The first sign that we should pay attention is that this report is not the usual run-of-mill report like the annual crime statistics which the Home Team releases regularly.
Something must have prompted it.
The report started with a bleak picture:
“The terrorism threat to Singapore remains the highest in recent years. Singapore was specifically targeted in the past year and the regional threat has heightened. Even though there is no credible intelligence of an imminent attack at this point in time, our security agencies remain on high vigilance. The public should continue to stay alert and be prepared.“
It listed the ISIS and terrorist-linked activities around the regio signalling that the threat was coming closer than ever to us.
Then the more alarming fact:
“ISIS has demonstrated that Singapore is very much on its radar. It had already plotted to carry out two attacks against Singapore that the authorities are aware of.
Last year, there was reliable information that foreign ISIS militants were considering carrying out an attack in Singapore in the first half of 2016. The Singapore authorities acted swiftly but discreetly to mitigate the threat. “
Two attacks against Singapore was planned, but thankfully thwarted last year.
Where were we when it happened? Should we care that it happened since it was last year and water under the bridge?
If we subscribe to the idea that counterterrorism is the sole responsibility of the authorities, then it would have been alright to have read this is as “Oh by the way, you know, we had some terrorists trying to blow themselves up somewhere here, but it’s ok, we got it.” and continue with our daily routines.
However, the entire government machinery has been heavily investing in a campaign to shift the worrying mindset which had been the default for many years, that the government will do it alone, and that as taxpayers, it is their responsibility to keep me safe.

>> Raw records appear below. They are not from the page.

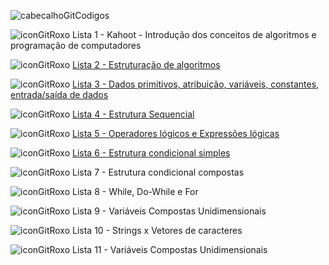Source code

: ![cabecalhoGitCodigos](https://github.com/brunamota/AP1/assets/66503956/89e8b4f0-e13f-4776-bc96-f9165ef63eb4)

![iconGitRoxo](https://github.com/brunamota/AP1/assets/66503956/03d6aea2-8d2b-4a20-8f14-dc50cef43f2a) Lista 1 - Kahoot - Introdução dos conceitos de algoritmos e programação de computadores

![iconGitRoxo](https://github.com/brunamota/AP1/assets/66503956/03d6aea2-8d2b-4a20-8f14-dc50cef43f2a) [Lista 2 - Estruturação de algoritmos](https://github.com/brunamota/AP1/blob/main/CorrecaoListas/Lista02.md)

![iconGitRoxo](https://github.com/brunamota/AP1/assets/66503956/03d6aea2-8d2b-4a20-8f14-dc50cef43f2a) [Lista 3 - Dados primitivos, atribuição, variáveis, constantes, entrada/saída de dados](https://github.com/brunamota/AP1/blob/main/CorrecaoListas/Lista03.md)

![iconGitRoxo](https://github.com/brunamota/AP1/assets/66503956/03d6aea2-8d2b-4a20-8f14-dc50cef43f2a) [Lista 4 - Estrutura Sequencial](https://github.com/brunamota/AP1/blob/main/CorrecaoListas/Lista04.md)

![iconGitRoxo](https://github.com/brunamota/AP1/assets/66503956/03d6aea2-8d2b-4a20-8f14-dc50cef43f2a) [Lista 5 - Operadores lógicos e Expressões lógicas](https://github.com/brunamota/AP1/blob/main/CorrecaoListas/Lista05.md)

![iconGitRoxo](https://github.com/brunamota/AP1/assets/66503956/03d6aea2-8d2b-4a20-8f14-dc50cef43f2a) [Lista 6 - Estrutura condicional simples](https://github.com/brunamota/AP1/blob/main/CorrecaoListas/Lista06.md)

![iconGitRoxo](https://github.com/brunamota/AP1/assets/66503956/03d6aea2-8d2b-4a20-8f14-dc50cef43f2a) Lista 7 - Estrutura condicional compostas

![iconGitRoxo](https://github.com/brunamota/AP1/assets/66503956/03d6aea2-8d2b-4a20-8f14-dc50cef43f2a) Lista 8 - While, Do-While e For

![iconGitRoxo](https://github.com/brunamota/AP1/assets/66503956/03d6aea2-8d2b-4a20-8f14-dc50cef43f2a) Lista 9 - Variáveis Compostas Unidimensionais

![iconGitRoxo](https://github.com/brunamota/AP1/assets/66503956/03d6aea2-8d2b-4a20-8f14-dc50cef43f2a) Lista 10 - Strings x Vetores de caracteres

![iconGitRoxo](https://github.com/brunamota/AP1/assets/66503956/03d6aea2-8d2b-4a20-8f14-dc50cef43f2a) Lista 11 - Variáveis Compostas Unidimensionais

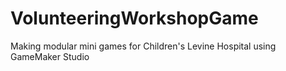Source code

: # VolunteeringWorkshopGame
Making modular mini games for Children's Levine Hospital using GameMaker Studio
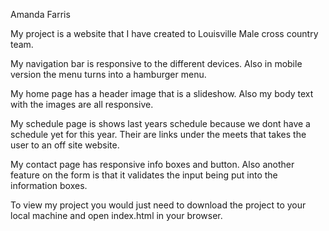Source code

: Amanda Farris

My project is a website that I have created to Louisville Male cross country team. 

My navigation bar is responsive to the different devices. Also in mobile version the menu turns into a hamburger menu. 

My home page has a header image that is a slideshow. Also my body text with the images are all responsive. 

My schedule page is shows last years schedule because we dont have a schedule yet for this year. Their are links under the meets that takes the user to an off site website. 

My contact page has responsive info boxes and button. Also another feature on the form is that it validates the input being put into the information boxes. 

To view my project you would just need to download the project to your local machine and open index.html in your browser. 
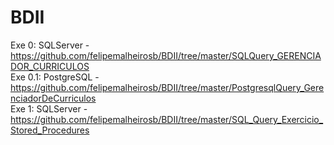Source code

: # BDII
Exe 0: SQLServer - https://github.com/felipemalheirosb/BDII/tree/master/SQLQuery_GERENCIADOR_CURRICULOS<br>
Exe 0.1: PostgreSQL - https://github.com/felipemalheirosb/BDII/tree/master/PostgresqlQuery_GerenciadorDeCurriculos<br>
Exe 1: SQLServer - https://github.com/felipemalheirosb/BDII/tree/master/SQL_Query_Exercicio_Stored_Procedures<br>
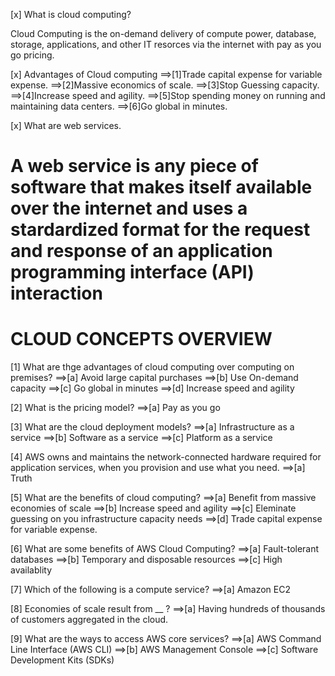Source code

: [x] What is cloud computing?

Cloud Computing is the on-demand delivery of compute power, database, storage, applications, and other IT resorces via the internet with pay as you go pricing.

[x] Advantages of Cloud computing
==>[1]Trade capital expense for variable expense.
==>[2]Massive economics of scale.
==>[3]Stop Guessing capacity.
==>[4]Increase speed and agility.
==>[5]Stop spending money on running and maintaining data centers.
==>[6]Go global in minutes.

[x] What are web services.

# A web service is any piece of software that makes itself available over the internet and uses a stardardized format for the request and response of an application programming interface (API) interaction

# CLOUD CONCEPTS OVERVIEW

[1] What are thge advantages of cloud computing over computing on premises?
==>[a] Avoid large capital purchases
==>[b] Use On-demand capacity
==>[c] Go global in minutes
==>[d] Increase speed and agility

[2] What is the pricing model?
==>[a] Pay as you go

[3] What are the cloud deployment models?
==>[a] Infrastructure as a service
==>[b] Software as a service
==>[c] Platform as a service

[4] AWS owns and maintains the network-connected hardware required for application services, when you provision and use what you need.
==>[a] Truth

[5] What are the benefits of cloud computing?
==>[a] Benefit from massive economies of scale
==>[b] Increase speed and agility
==>[c] Eleminate guessing on you infrastructure capacity needs
==>[d] Trade capital expense for variable expense.

[6] What are some benefits of AWS Cloud Computing?
==>[a] Fault-tolerant databases
==>[b] Temporary and disposable resources
==>[c] High availablity

[7] Which of the following is a compute service?
==>[a] Amazon EC2

[8] Economies of scale result from \_\_ ?
==>[a] Having hundreds of thousands of customers aggregated in the cloud.

[9] What are the ways to access AWS core services?
==>[a] AWS Command Line Interface (AWS CLI)
==>[b] AWS Management Console
==>[c] Software Development Kits (SDKs)
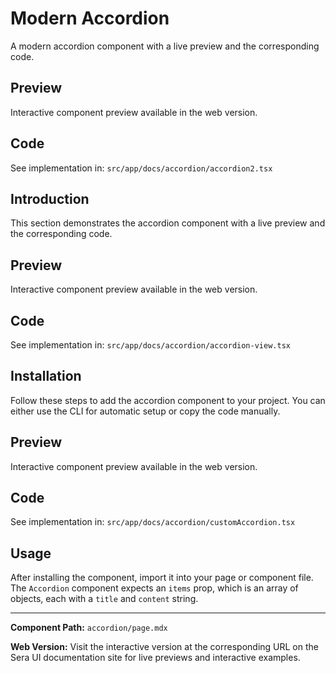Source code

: #  Modern Accordion 
A modern accordion component with a live preview and the corresponding code.

## Preview

Interactive component preview available in the web version.

## Code

See implementation in: `src/app/docs/accordion/accordion2.tsx`

## Introduction
This section demonstrates the accordion component with a live preview and the corresponding code.

## Preview

Interactive component preview available in the web version.

## Code

See implementation in: `src/app/docs/accordion/accordion-view.tsx`

## Installation
Follow these steps to add the accordion component to your project. You can either use the CLI for automatic setup or copy the code manually.

## Preview

Interactive component preview available in the web version.

## Code

See implementation in: `src/app/docs/accordion/customAccordion.tsx`

## Usage
After installing the component, import it into your page or component file. The `Accordion` component expects an `items` prop, which is an array of objects, each with a `title` and `content` string.

---

**Component Path:** `accordion/page.mdx`

**Web Version:** Visit the interactive version at the corresponding URL on the Sera UI documentation site for live previews and interactive examples.
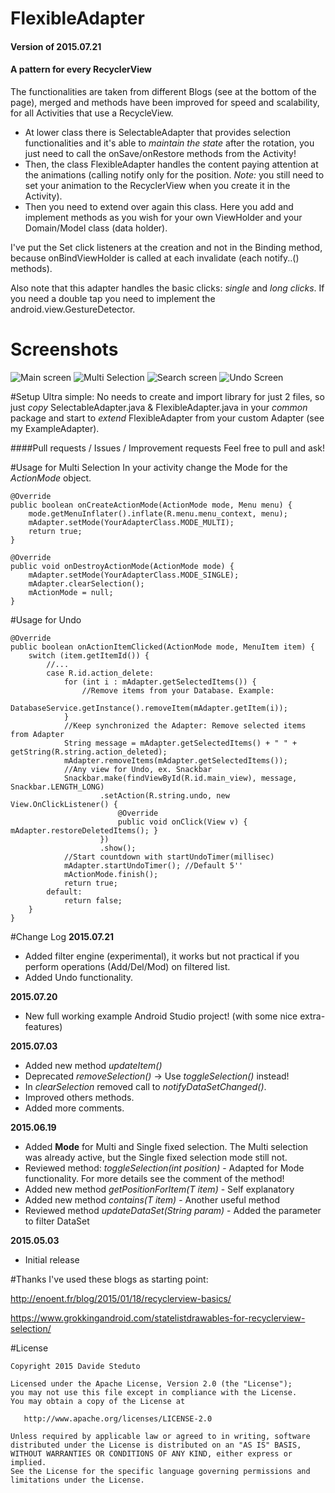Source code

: # FlexibleAdapter
#### Version of 2015.07.21
#### A pattern for every RecyclerView

The functionalities are taken from different Blogs (see at the bottom of the page), merged and methods have been improved for speed and scalability, for all Activities that use a RecycleView.

* At lower class there is SelectableAdapter that provides selection functionalities and it's able to _maintain the state_ after the rotation, you just need to call the onSave/onRestore methods from the Activity!
* Then, the class FlexibleAdapter handles the content paying attention at the animations (calling notify only for the position. _Note:_ you still need to set your animation to the RecyclerView when you create it in the Activity).
* Then you need to extend over again this class. Here you add and implement methods as you wish for your own ViewHolder and your Domain/Model class (data holder).

I've put the Set click listeners at the creation and not in the Binding method, because onBindViewHolder is called at each invalidate (each notify..() methods).

Also note that this adapter handles the basic clicks: _single_ and _long clicks_. If you need a double tap you need to implement the android.view.GestureDetector.

# Screenshots
![Main screen](/screenshots/main_screen.png) ![Multi Selection](/screenshots/multi_selection.png)
![Search screen](/screenshots/search.png) ![Undo Screen](/screenshots/undo.png)

#Setup
Ultra simple:
No needs to create and import library for just 2 files, so just *copy* SelectableAdapter.java & FlexibleAdapter.java in your *common* package and start to *extend* FlexibleAdapter from your custom Adapter (see my ExampleAdapter).

####Pull requests / Issues / Improvement requests
Feel free to pull and ask!

#Usage for Multi Selection
In your activity change the Mode for the _ActionMode_ object.

	@Override
	public boolean onCreateActionMode(ActionMode mode, Menu menu) {
		mode.getMenuInflater().inflate(R.menu.menu_context, menu);
		mAdapter.setMode(YourAdapterClass.MODE_MULTI);
		return true;
	}

	@Override
	public void onDestroyActionMode(ActionMode mode) {
		mAdapter.setMode(YourAdapterClass.MODE_SINGLE);
		mAdapter.clearSelection();
		mActionMode = null;
	}

#Usage for Undo

	@Override
	public boolean onActionItemClicked(ActionMode mode, MenuItem item) {
		switch (item.getItemId()) {
			//...
			case R.id.action_delete:
				for (int i : mAdapter.getSelectedItems()) {
					//Remove items from your Database. Example:
					DatabaseService.getInstance().removeItem(mAdapter.getItem(i));
				}
				//Keep synchronized the Adapter: Remove selected items from Adapter
				String message = mAdapter.getSelectedItems() + " " + getString(R.string.action_deleted);
				mAdapter.removeItems(mAdapter.getSelectedItems());
				//Any view for Undo, ex. Snackbar
				Snackbar.make(findViewById(R.id.main_view), message, Snackbar.LENGTH_LONG)
						.setAction(R.string.undo, new View.OnClickListener() {
							@Override
							public void onClick(View v) { mAdapter.restoreDeletedItems(); }
						})
						.show();
				//Start countdown with startUndoTimer(millisec)
				mAdapter.startUndoTimer(); //Default 5''
				mActionMode.finish();
				return true;
			default:
				return false;
		}
	}

#Change Log
**2015.07.21**
- Added filter engine (experimental), it works but not practical if you perform operations (Add/Del/Mod) on filtered list.
- Added Undo functionality.

**2015.07.20**
- New full working example Android Studio project! (with some nice extra-features)

**2015.07.03**
- Added new method _updateItem()_
- Deprecated _removeSelection()_ -> Use _toggleSelection()_ instead!
- In _clearSelection_ removed call to _notifyDataSetChanged()_.
- Improved others methods.
- Added more comments.

**2015.06.19**
- Added **Mode** for Multi and Single fixed selection. The Multi selection was already active, but the Single fixed selection mode still not.
- Reviewed method: _toggleSelection(int position)_ - Adapted for Mode functionality. For more details see the comment of the method!
- Added new method _getPositionForItem(T item)_ - Self explanatory
- Added new method _contains(T item)_ - Another useful method
- Reviewed method _updateDataSet(String param)_ - Added the parameter to filter DataSet

**2015.05.03**
- Initial release

#Thanks
I've used these blogs as starting point:

http://enoent.fr/blog/2015/01/18/recyclerview-basics/

https://www.grokkingandroid.com/statelistdrawables-for-recyclerview-selection/

#License

    Copyright 2015 Davide Steduto

    Licensed under the Apache License, Version 2.0 (the "License");
    you may not use this file except in compliance with the License.
    You may obtain a copy of the License at

       http://www.apache.org/licenses/LICENSE-2.0

    Unless required by applicable law or agreed to in writing, software
    distributed under the License is distributed on an "AS IS" BASIS,
    WITHOUT WARRANTIES OR CONDITIONS OF ANY KIND, either express or implied.
    See the License for the specific language governing permissions and
    limitations under the License.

That is what the SGSecure Campaign has been about, changing mindsets.
Given that the threat is worsening, it makes sense that every person out there walking our streets should learn to be vigilant, and be prepared to react should something really happen.
· Rather than expect the streets to be crawling with patrol officers, and installing more and more CCTV cameras, we must train the use of our eyes and ears, and hone our instincts to suspicious behaviours and characters.
· Rather than be helpless and only knowing how to dial 995 if something happens one day, everyone should learn basic first aid.
· Rather than sit around and point fingers at the authorities questioning why the terrorists managed to get in should that day ever happen, or worse, pointing fingers at each other, we should be mentally ready to soldier on in solidarity and not let them get the better of us.
· And the most difficult of all – when the day ever comes that one of our close friends or family members are showing signs of being self-radicalised, rather than be in denial or trying to reverse the situation ourselves, we need to brace ourselves and do something to stop them before it is too late.
This threat assessment report’s signal is clear – we are on their radars, and their chances of success will only be lessened if we, the citizens of Singapore, play our role as guardians of Singapore. They only need one chance. Nonchalance and indifference could well be the root of our downfall.
This is surely one of those issues where we have to hang up our “pro-PAP” or “anti-PAP” cloaks, and don the “Pro-Singapore” one. Otherwise, #touchwood there will be no place to call home when the day ever comes.